These are sad times my friend, very sad times........but lets pray for humanity eh, kaljugs taken over and there are no gurus in the flesh, seems like people are having a hard time acccepting GGSJ as our guru as they dont seem to be following its teachings as sikhs did in the time of our other gurus. lets hope people wake up and realise that they are one and the same and that everything needed to save humanity lies in our GGSJ including the holy jot and spirits of the other ten gurus. as Guru Gobind Singh Ji once said, "Wherever there is khalsa, I will be there."

God bless mankind

Waheguru Ji Ka Khalsa Waheguru Ji Ki Fateh.


----------



## Akashdeep Singh (Dec 21, 2006)

sikh78910 said:


> Brilliant, absolutely brilliant. I would love to meet this so called saint n tell him what i think of him. he thinks guru gobind singh jis children did not exist, that because hed convert to islam before hed give his life for sikhi, the lowly coward.



Khalsa Ji,

Yours truly did not understand this comment from you.

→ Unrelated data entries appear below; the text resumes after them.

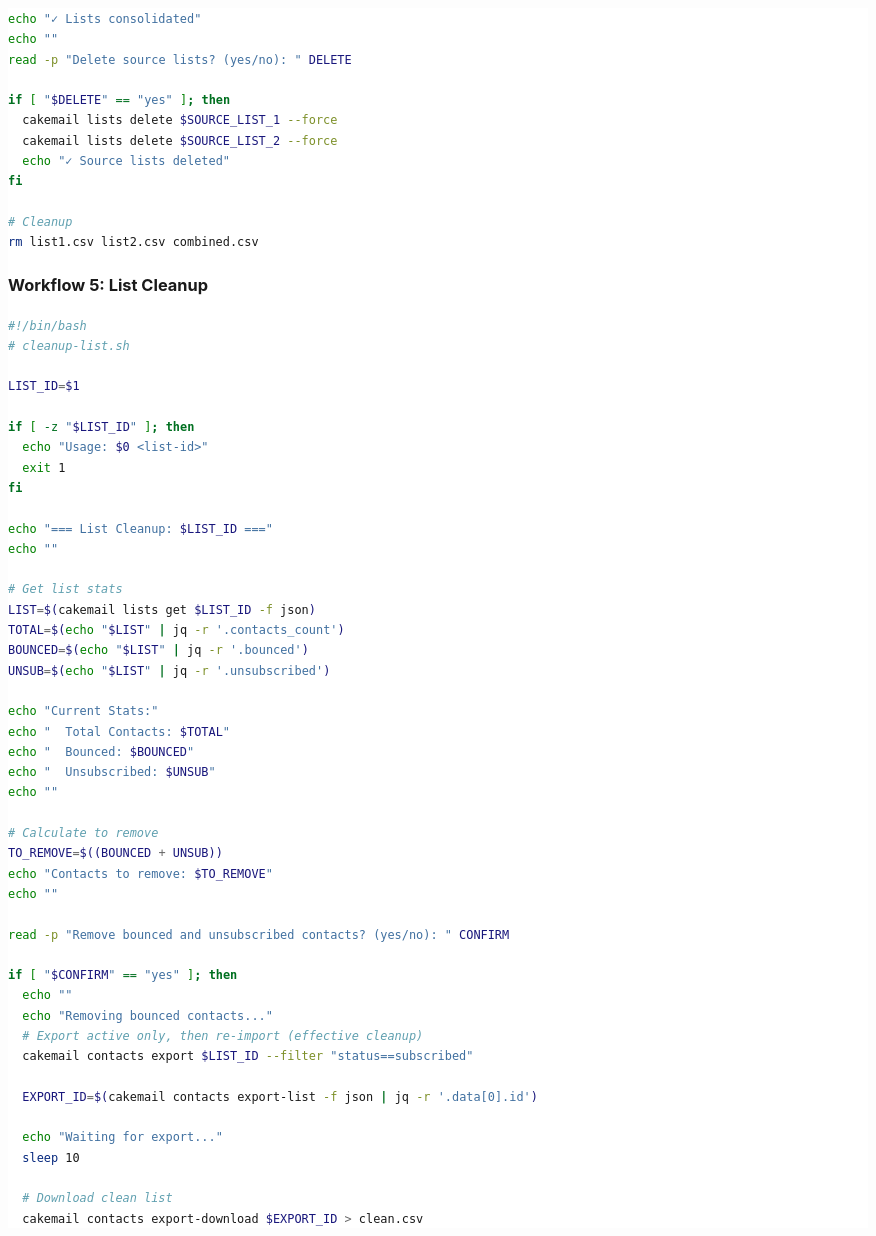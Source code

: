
 ```bash
echo "✓ Lists consolidated"
echo ""
read -p "Delete source lists? (yes/no): " DELETE

if [ "$DELETE" == "yes" ]; then
  cakemail lists delete $SOURCE_LIST_1 --force
  cakemail lists delete $SOURCE_LIST_2 --force
  echo "✓ Source lists deleted"
fi

# Cleanup
rm list1.csv list2.csv combined.csv
```

### Workflow 5: List Cleanup

```bash
#!/bin/bash
# cleanup-list.sh

LIST_ID=$1

if [ -z "$LIST_ID" ]; then
  echo "Usage: $0 <list-id>"
  exit 1
fi

echo "=== List Cleanup: $LIST_ID ==="
echo ""

# Get list stats
LIST=$(cakemail lists get $LIST_ID -f json)
TOTAL=$(echo "$LIST" | jq -r '.contacts_count')
BOUNCED=$(echo "$LIST" | jq -r '.bounced')
UNSUB=$(echo "$LIST" | jq -r '.unsubscribed')

echo "Current Stats:"
echo "  Total Contacts: $TOTAL"
echo "  Bounced: $BOUNCED"
echo "  Unsubscribed: $UNSUB"
echo ""

# Calculate to remove
TO_REMOVE=$((BOUNCED + UNSUB))
echo "Contacts to remove: $TO_REMOVE"
echo ""

read -p "Remove bounced and unsubscribed contacts? (yes/no): " CONFIRM

if [ "$CONFIRM" == "yes" ]; then
  echo ""
  echo "Removing bounced contacts..."
  # Export active only, then re-import (effective cleanup)
  cakemail contacts export $LIST_ID --filter "status==subscribed"

  EXPORT_ID=$(cakemail contacts export-list -f json | jq -r '.data[0].id')

  echo "Waiting for export..."
  sleep 10

  # Download clean list
  cakemail contacts export-download $EXPORT_ID > clean.csv

```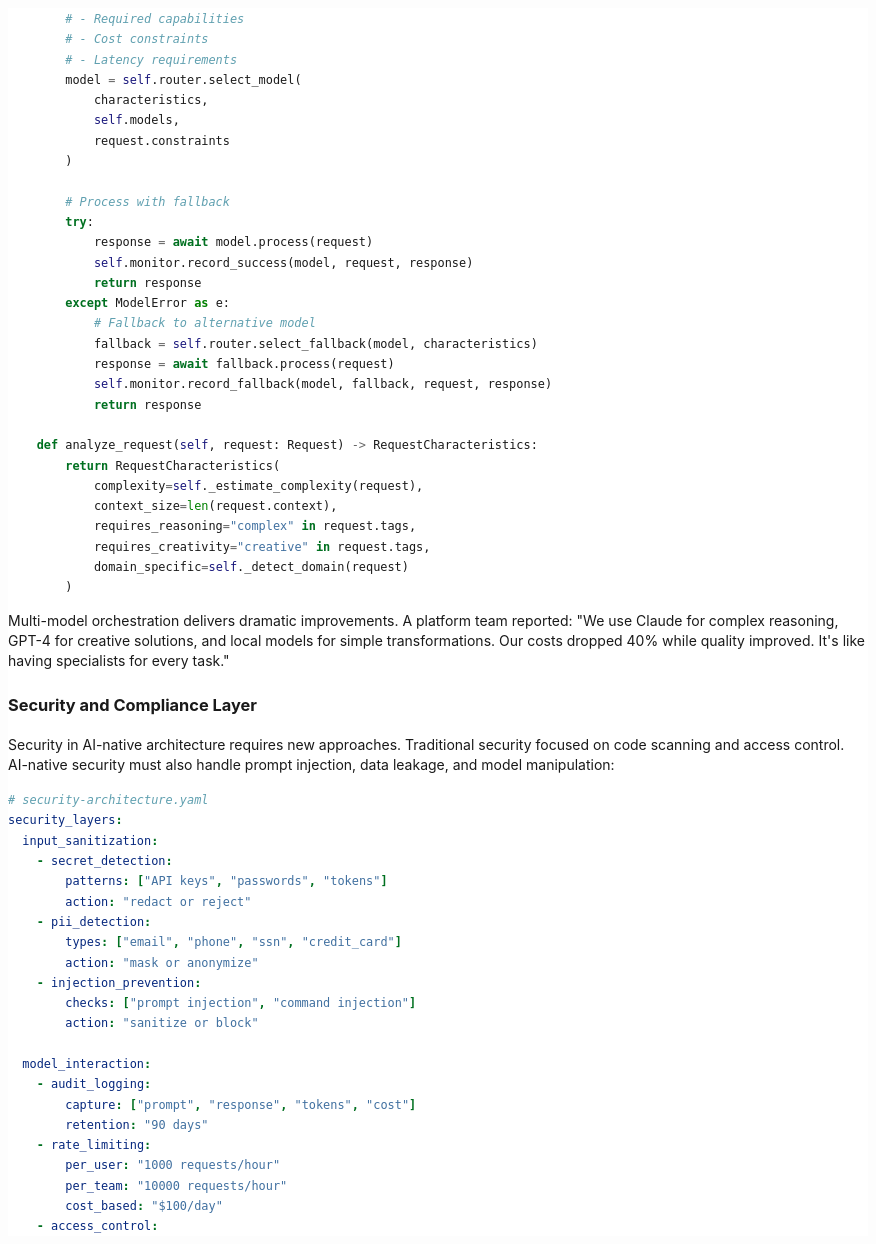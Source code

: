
 ```python
        # - Required capabilities
        # - Cost constraints
        # - Latency requirements
        model = self.router.select_model(
            characteristics,
            self.models,
            request.constraints
        )
        
        # Process with fallback
        try:
            response = await model.process(request)
            self.monitor.record_success(model, request, response)
            return response
        except ModelError as e:
            # Fallback to alternative model
            fallback = self.router.select_fallback(model, characteristics)
            response = await fallback.process(request)
            self.monitor.record_fallback(model, fallback, request, response)
            return response
    
    def analyze_request(self, request: Request) -> RequestCharacteristics:
        return RequestCharacteristics(
            complexity=self._estimate_complexity(request),
            context_size=len(request.context),
            requires_reasoning="complex" in request.tags,
            requires_creativity="creative" in request.tags,
            domain_specific=self._detect_domain(request)
        )
```

Multi-model orchestration delivers dramatic improvements. A platform team reported: "We use Claude for complex reasoning, GPT-4 for creative solutions, and local models for simple transformations. Our costs dropped 40% while quality improved. It's like having specialists for every task."

### Security and Compliance Layer

Security in AI-native architecture requires new approaches. Traditional security focused on code scanning and access control. AI-native security must also handle prompt injection, data leakage, and model manipulation:

```yaml
# security-architecture.yaml
security_layers:
  input_sanitization:
    - secret_detection:
        patterns: ["API keys", "passwords", "tokens"]
        action: "redact or reject"
    - pii_detection:
        types: ["email", "phone", "ssn", "credit_card"]
        action: "mask or anonymize"
    - injection_prevention:
        checks: ["prompt injection", "command injection"]
        action: "sanitize or block"
  
  model_interaction:
    - audit_logging:
        capture: ["prompt", "response", "tokens", "cost"]
        retention: "90 days"
    - rate_limiting:
        per_user: "1000 requests/hour"
        per_team: "10000 requests/hour"
        cost_based: "$100/day"
    - access_control:
```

Can you please elaborate?

Sat Shri Akaal,
-Akashdeep


----------



## International Akaali (Jul 2, 2007)

the person quoted in the article describing sahibzadai,,, etc as kachai is 

Mann singh pohewai wala


----------



## Akashdeep Singh (Jul 5, 2007)

International Akaali said:


> the person quoted in the article describing sahibzadai,,, etc as kachai is
> 
> Mann singh pohewai wala




Veerji, 

Thanks for adding information to the article. 

Chardi Kala, 
-Akashdeep Singh


----------